> _Extracted information_:
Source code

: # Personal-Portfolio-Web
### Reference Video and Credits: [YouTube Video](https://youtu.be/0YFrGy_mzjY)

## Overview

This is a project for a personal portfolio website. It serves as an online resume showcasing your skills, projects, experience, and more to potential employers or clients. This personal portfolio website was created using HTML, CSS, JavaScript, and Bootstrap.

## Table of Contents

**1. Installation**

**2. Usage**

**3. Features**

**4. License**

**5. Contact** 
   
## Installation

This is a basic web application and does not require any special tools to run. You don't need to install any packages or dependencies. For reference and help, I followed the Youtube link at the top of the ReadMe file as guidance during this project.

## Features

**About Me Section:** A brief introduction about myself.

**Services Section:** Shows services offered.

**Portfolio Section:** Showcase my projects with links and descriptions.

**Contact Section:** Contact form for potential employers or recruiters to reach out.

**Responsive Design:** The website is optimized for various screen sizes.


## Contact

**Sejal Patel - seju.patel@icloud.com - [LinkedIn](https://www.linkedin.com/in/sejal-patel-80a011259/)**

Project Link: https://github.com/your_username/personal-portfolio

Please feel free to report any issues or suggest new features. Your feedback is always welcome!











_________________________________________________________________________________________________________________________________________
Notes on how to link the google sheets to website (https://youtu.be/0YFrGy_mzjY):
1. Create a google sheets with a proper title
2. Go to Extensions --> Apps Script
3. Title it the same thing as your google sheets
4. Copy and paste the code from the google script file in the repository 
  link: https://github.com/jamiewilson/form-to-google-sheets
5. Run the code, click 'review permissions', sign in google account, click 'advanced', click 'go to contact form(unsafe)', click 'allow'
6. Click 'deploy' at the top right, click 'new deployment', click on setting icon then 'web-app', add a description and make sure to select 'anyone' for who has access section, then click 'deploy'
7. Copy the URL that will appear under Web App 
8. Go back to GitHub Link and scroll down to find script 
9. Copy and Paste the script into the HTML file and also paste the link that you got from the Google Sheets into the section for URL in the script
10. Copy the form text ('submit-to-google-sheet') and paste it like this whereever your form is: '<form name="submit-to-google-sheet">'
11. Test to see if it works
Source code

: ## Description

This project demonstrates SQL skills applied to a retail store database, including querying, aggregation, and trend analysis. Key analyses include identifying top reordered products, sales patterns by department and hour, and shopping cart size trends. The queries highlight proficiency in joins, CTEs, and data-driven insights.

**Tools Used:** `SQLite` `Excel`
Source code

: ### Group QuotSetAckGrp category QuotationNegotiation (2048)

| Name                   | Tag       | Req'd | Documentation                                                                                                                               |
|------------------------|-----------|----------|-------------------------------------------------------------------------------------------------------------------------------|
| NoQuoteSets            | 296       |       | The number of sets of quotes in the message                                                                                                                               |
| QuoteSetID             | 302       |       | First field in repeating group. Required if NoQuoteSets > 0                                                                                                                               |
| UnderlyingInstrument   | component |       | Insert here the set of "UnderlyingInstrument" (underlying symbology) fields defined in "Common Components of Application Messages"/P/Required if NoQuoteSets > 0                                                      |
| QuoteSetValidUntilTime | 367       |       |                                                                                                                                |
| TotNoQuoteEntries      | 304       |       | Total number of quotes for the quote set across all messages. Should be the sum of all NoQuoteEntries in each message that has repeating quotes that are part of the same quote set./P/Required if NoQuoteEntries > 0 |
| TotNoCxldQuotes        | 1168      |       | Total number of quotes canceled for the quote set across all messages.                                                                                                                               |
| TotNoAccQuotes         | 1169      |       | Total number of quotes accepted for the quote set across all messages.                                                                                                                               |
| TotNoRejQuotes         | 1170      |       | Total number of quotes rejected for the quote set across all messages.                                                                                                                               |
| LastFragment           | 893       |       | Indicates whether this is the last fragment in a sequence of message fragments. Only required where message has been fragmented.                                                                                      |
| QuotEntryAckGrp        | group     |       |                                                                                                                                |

> _Task brief_: Copy the lines above exactly, beginning at the line that has "10. Copy the" and stopping after the line that has "category QuotationNegotiation (2048)", and omit the rest.

> _Result below_:
10. Copy the form text ('submit-to-google-sheet') and paste it like this whereever your form is: '<form name="submit-to-google-sheet">'
11. Test to see if it works
Source code

: ## Description

This project demonstrates SQL skills applied to a retail store database, including querying, aggregation, and trend analysis. Key analyses include identifying top reordered products, sales patterns by department and hour, and shopping cart size trends. The queries highlight proficiency in joins, CTEs, and data-driven insights.

**Tools Used:** `SQLite` `Excel`
Source code

: ### Group QuotSetAckGrp category QuotationNegotiation (2048)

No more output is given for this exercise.